Mi vida es una película

Por YU XIANGJUN

El cine es mi gran pasión. Cada semana me paso horas frente a la computadora buscando en Internet informaciones sobre el séptimo arte, o deambulo constantemente por los expendios de audiovisuales a la caza de la última novedad fílmica.

   
  ¡Ah, aquellas funciones al aire libre!  

Aún recuerdo mi primera película, que vi a los cuatro años. Se llamaba Hijos Heroicos. La vi más de 20 veces, pero no lo hice compulsado por apasionamiento alguno, sino porque crecí en un período de nuestra historia signado por la cerrazón a cal y canto y todo tipo de restricciones. En aquel entonces la oferta fílmica distaba años luz de complacer la ingente demanda de un público ávido, entre el cual me incluía yo. Mi niñez y adolescencia transcurrieron en las postrimerías de la Gran Revolución Cultural (1966-1976), cuando las limitadas películas disponibles eran producidas en China o importadas de otros países socialistas como Albania, Rumania y Corea del Norte. Estos filmes se proyectaban hasta la saciedad, tan así que los espectadores se sabían de memoria casi todos las canciones, monólogos y diálogos.

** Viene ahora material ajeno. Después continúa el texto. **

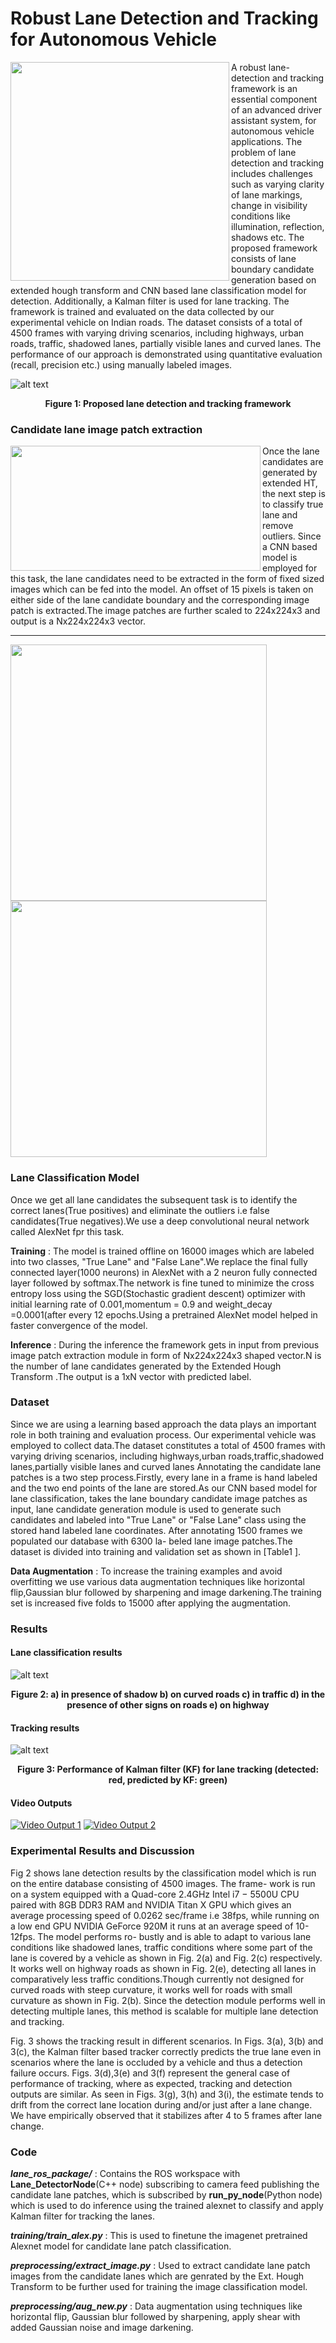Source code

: # Robust Lane Detection and Tracking for Autonomous Vehicle

<img align="left" height = "350" src="./util/image/car.png">

A robust lane-detection and tracking framework is an essential
component of an advanced driver assistant system, for autonomous
vehicle applications. The problem of lane detection and tracking includes challenges such as varying clarity of lane markings, change
in visibility conditions like illumination, reflection, shadows etc.
The proposed framework consists of lane boundary candidate generation based on extended
hough transform and CNN based lane classification model for detection. Additionally, a Kalman filter is used for lane tracking. The
framework is trained and evaluated on the data collected by our
experimental vehicle on Indian roads. The dataset consists of a total
of 4500 frames with varying driving scenarios, including highways,
urban roads, traffic, shadowed lanes, partially visible lanes and
curved lanes. The performance of our approach is demonstrated
using quantitative evaluation (recall, precision etc.) using manually
labeled images.



![alt text](./util/image/fl_chart.png )


<p align="center"><b>Figure 1: Proposed lane detection and tracking framework</b></p>


### Candidate lane image patch extraction

<img align="left" width="400" height="200"  src="./util/image/img_patch.png">

Once the lane candidates
are generated by extended HT, the next step is to classify
true lane and remove outliers. Since a CNN based model is employed for this task, the lane candidates need
to be extracted in the form of fixed sized images which can be fed
into the model. An offset of 15 pixels is taken on either side of
the lane candidate boundary and the corresponding image patch is
extracted.The image patches are further scaled to 224x224x3 and output is a Nx224x224x3 vector.

<hr/>
<img align="left" width = "410" src="./util/image/tb1.png"><img width = "410" src="./util/image/tb2.png">

### Lane Classification Model
Once we get all lane candidates the subsequent task is to identify the correct lanes(True positives) and eliminate the outliers i.e false candidates(True negatives).We use a deep convolutional neural network called AlexNet fpr this task.

**Training** : The model is trained offline on 16000 images which are labeled into two classes, "True Lane" and "False Lane".We replace the final fully connected layer(1000 neurons) in AlexNet with a 2 neuron fully connected layer followed by softmax.The network is fine tuned to minimize the cross entropy loss using the SGD(Stochastic gradient descent) optimizer with initial learning rate of 0.001,momentum = 0.9 and weight_decay =0.0001(after every 12 epochs.Using a pretrained AlexNet model helped in faster convergence of the model.

**Inference** : During the inference the framework gets in input from previous image patch extraction module in form of Nx224x224x3 shaped vector.N is the number of lane candidates generated by the Extended Hough Transform .The output is a 1xN vector with predicted label.

### Dataset
Since we are using a learning based approach the
data plays an important role in both training and evaluation process.
Our experimental vehicle was employed to collect data.The dataset
constitutes a total of 4500 frames with varying driving scenarios,
including highways,urban roads,traffic,shadowed lanes,partially
visible lanes and curved lanes
Annotating the candidate lane patches is a two step process.Firstly,
every lane in a frame is hand labeled and the two end points of the lane are stored.As our CNN based model for lane classification, takes the lane boundary candidate image patches
as input, lane candidate generation module is used
to generate such candidates and labeled into "True Lane" or "False
Lane" class using the stored hand labeled lane coordinates. After
annotating 1500 frames we populated our database with 6300 la-
beled lane image patches.The dataset is divided into training and
validation set as shown in [Table1 ].

**Data Augmentation** : To increase the training examples and
avoid overfitting we use various data augmentation techniques like
horizontal flip,Gaussian blur followed by sharpening and image
darkening.The training set is increased five folds to 15000 after
applying the augmentation.

### Results

#### Lane classification results
![alt text](./util/image/result.png )
<p align="center"><b>Figure 2:  a) in presence of shadow b) on curved roads c) in traffic d) in the presence of other signs
on roads e) on highway</b></p>


#### Tracking results
![alt text](./util/image/track_result.png )
<p align="center"><b>Figure 3: Performance of Kalman filter (KF) for lane tracking (detected: red, predicted by KF: green)</b></p>

#### Video Outputs
[![Video Output 1](https://img.youtube.com/vi/dsu4hUzAaks/0.jpg)](https://www.youtube.com/watch?v=dsu4hUzAaks)
[![Video Output 2](https://img.youtube.com/vi/Pt--81ScLiA/0.jpg)](https://www.youtube.com/watch?v=Pt--81ScLiA)


### Experimental Results and Discussion
Fig 2 shows lane detection results by the classification model which
is run on the entire database consisting of 4500 images. The frame-
work is run on a system equipped with a Quad-core 2.4GHz Intel
i7 − 5500U CPU paired with 8GB DDR3 RAM and NVIDIA Titan X
GPU which gives an average processing speed of 0.0262 sec/frame
i.e 38fps, while running on a low end GPU NVIDIA GeForce 920M
it runs at an average speed of 10-12fps. The model performs ro-
bustly and is able to adapt to various lane conditions like shadowed
lanes, traffic conditions where some part of the lane is covered by
a vehicle as shown in Fig. 2(a) and Fig. 2(c) respectively. It works
well on highway roads as shown in Fig. 2(e), detecting all lanes in
comparatively less traffic conditions.Though currently not designed
for curved roads with steep curvature, it works well for roads with
small curvature as shown in Fig. 2(b). Since the detection module
performs well in detecting multiple lanes, this method is scalable
for multiple lane detection and tracking. 

Fig. 3 shows the tracking result in different scenarios. In Figs.
3(a), 3(b) and 3(c), the Kalman filter based tracker correctly predicts
the true lane even in scenarios where the lane is occluded by a
vehicle and thus a detection failure occurs. Figs. 3(d),3(e) and 3(f)
represent the general case of performance of tracking, where as
expected, tracking and detection outputs are similar. As seen in Figs.
3(g), 3(h) and 3(i), the estimate tends to drift from the correct lane
location during and/or just after a lane change. We have empirically
observed that it stabilizes after 4 to 5 frames after lane change.

### Code

***lane_ros_package/*** :  Contains the ROS workspace with **Lane_DetectorNode**(C++ node) subscribing to camera feed publishing the candidate lane patches, which is subscribed by **run_py_node**(Python node) which
is used to do inference using the trained alexnet to classify and apply Kalman filter for tracking the lanes.

***training/train_alex.py*** : This is used to finetune the imagenet pretrained Alexnet model for candidate lane patch classification.

***preprocessing/extract_image.py*** : Used to extract candidate lane patch images from the candidate lanes which are genrated by the Ext. Hough Transform to be further used for training the image classification model.

***preprocessing/aug_new.py*** : Data augmentation using techniques like
horizontal flip, Gaussian blur followed by sharpening, apply shear
with added Gaussian noise and image darkening.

Por aquellos tiempos, o habitual era el cine gratuito, con exhibiciones a cielo abierto, acudiendo a un pedazo de tela blanca unido a dos postes como pantalla. En ciertos lugares acondicionados había cabina de proyección, pero en otros, la electricidad para el proyector provenía de un generador activado por alguien que pedaleado una bicicleta fija, la que a su vez proporcionaba la energía para generar la corriente. Se podía decir que una película era popular si había muchos espectadores sentados detrás de la pantalla.

La película semanal constituía todo el entrenamiento de mi niñez. Mis padres estaban conscientes de ello, y por eso su mayor amenaza era prometer la suspensión de mi deleite cinematográfico si cometía alguna falta, o dejaba de hacer mis trabajos domésticos. La idea de perder este placer semanal se me hacía tan horrenda, que en el colegio andaba más tieso que una vela.

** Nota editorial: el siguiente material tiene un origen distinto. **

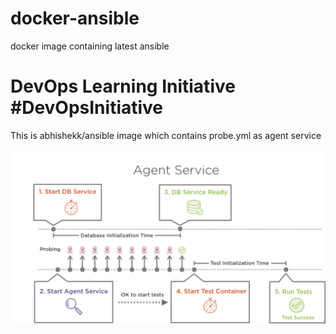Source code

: # docker-ansible
docker image containing latest ansible

# DevOps Learning Initiative #DevOpsInitiative
This is abhishekk/ansible image which contains probe.yml as agent service

![agent service ](images/agent.png "Agent Service Probe")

Un día supe que cada tarde la Academia Cinematográfica de Beijing proyectaba películas, entre ellas las extranjeras y las prohibidas. Por eso, después de graduarme de la escuela secundaria solicité estudiar allí y pasé los exámenes de admisión. Durante el curso de cinematografía, formé parte de varios equipos de rodaje, pero comprendí que prefiero disfrutar de una película más que producirla, así que cuando terminé mis estudios encontré trabajo de fotógrafo en esta revista.

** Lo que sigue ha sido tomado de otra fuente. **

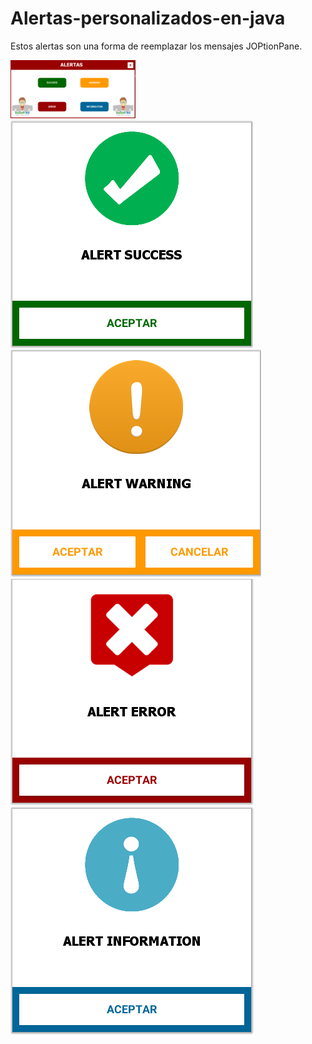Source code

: # Alertas-personalizados-en-java
Estos alertas son una forma de reemplazar los mensajes JOPtionPane.

<img width="200px" src="https://github.com/RojeruSan/Alertas-personalizados-en-java/blob/RojeruSan/1.PNG">

<img align="left" src="https://github.com/RojeruSan/Alertas-personalizados-en-java/blob/RojeruSan/2.PNG">
<img align="left" src="https://github.com/RojeruSan/Alertas-personalizados-en-java/blob/RojeruSan/3.PNG">
<img align="left" src="https://github.com/RojeruSan/Alertas-personalizados-en-java/blob/RojeruSan/4.PNG">
<img align="left" src="https://github.com/RojeruSan/Alertas-personalizados-en-java/blob/RojeruSan/5.PNG">
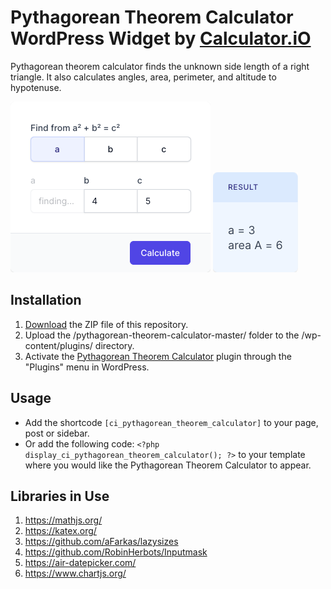 # Pythagorean Theorem Calculator WordPress Widget by [Calculator.iO](https://www.calculator.io/ "Calculator.iO Homepage")

Pythagorean theorem calculator finds the unknown side length of a right triangle. It also calculates angles, area, perimeter, and altitude to hypotenuse.

![Pythagorean Theorem Calculator Input Form](/assets/images/screenshot-1.png "Pythagorean Theorem Calculator Input Form")
![Pythagorean Theorem Calculator Calculation Results](/assets/images/screenshot-2.png "Pythagorean Theorem Calculator Calculation Results")

## Installation

1. [Download](https://github.com/pub-calculator-io/age-calculator/archive/refs/heads/master.zip) the ZIP file of this repository.
2. Upload the /pythagorean-theorem-calculator-master/ folder to the /wp-content/plugins/ directory.
3. Activate the [Pythagorean Theorem Calculator](https://www.calculator.io/pythagorean-theorem-calculator/ "Pythagorean Theorem Calculator Homepage") plugin through the "Plugins" menu in WordPress.

## Usage
* Add the shortcode `[ci_pythagorean_theorem_calculator]` to your page, post or sidebar.
* Or add the following code: `<?php display_ci_pythagorean_theorem_calculator(); ?>` to your template where you would like the Pythagorean Theorem Calculator to appear.

## Libraries in Use
1. https://mathjs.org/
2. https://katex.org/
3. https://github.com/aFarkas/lazysizes
4. https://github.com/RobinHerbots/Inputmask
5. https://air-datepicker.com/
6. https://www.chartjs.org/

La única vez en mi vida que he cometido fraude lo hice compulsado por el cine. Cuando mi escuela proyectó Amarcord, del famoso director italiano Federico Fellini, no logré conseguir entrada, a pesar de que pasé toda una noche haciendo cola. Sin otra alternativa, dediqué tres horas a preparar un boleto falso. Al final logré ver esta obra maestra.

 
  Cine móvil de épocas idas

De las películas he aprendido lo que la vida real me ha escamoteado. A los siete u ocho años, después de ver una película rumana, supe que los hombres y las mujeres se demuestran mutuo afecto abrazándose. En otra película, una muchacha salía del baño envuelta con una toalla, con los hombros y piernas desnudos. Escenas similares no aparecieron en las producciones domésticas hasta 1985. Durante mi infancia, el amor joven en China se simbolizaba con el paseo que un muchacho daba a una chica en la parte posterior de su bicicleta, tras lo cual le compraba una bebida. Este conservadurismo queda expuesto en la película autobiográfica de Jiang Wen Al Calor del Sol, que siempre nos devuelve las memorias de aquellos tiempos que hoy parecen tan lejanos.

De todas las películas que he visto, la que más me impresionó fue Muerte en el Nilo. Fue una de las primeras películas occidentales introducidas en China al despuntar la década de los 80. Para mí constituyó un martillazo en plena frente. Todo lo que había visto hasta entonces seguía un argumento convencional. El fin dejaba clara las cosas. Pero Muerte en el Nilo era absolutamente diferente, y me mantuvo entre conjeturas hasta el final. También encontré en ella la cultura y modo de vida británicos, que me fascinaron. Vi la película más de cinco o seis veces y he sido desde entonces un fiel lector de Agatha Christie. He visto todas las adaptaciones a la gran pantalla de sus novelas y recientemente adquirí una serie completa de libros sobre el detective belga Hércules Poirot.

Mi colección de películas abarca más de 800 VCDs y DVDs. Cantando en la Lluvia es uno de mis grandes favoritos y cada vez que la repito aumenta mi regocijo. Para mí, esta película equivale a un tranquilizante. ¿Qué me siento frustrado o deprimido?, pues la veo y el mundo se llena de colores optimistas. Fue mi primer musical estadounidense y me fascinó su aire extravagante y alegre, así como la relación romántica que describe.

En resumen, en los filmes encuentro sueños, reminiscencias y experiencias que nunca veré en la cotidianidad. Una tarde ideal para mí, se resume en quedarme en casa, apagar todas las luces, desenchufar el teléfono y, en compañía de una taza de té, viajar en alas de la imaginación concentrado en la magia inasible de alguna película.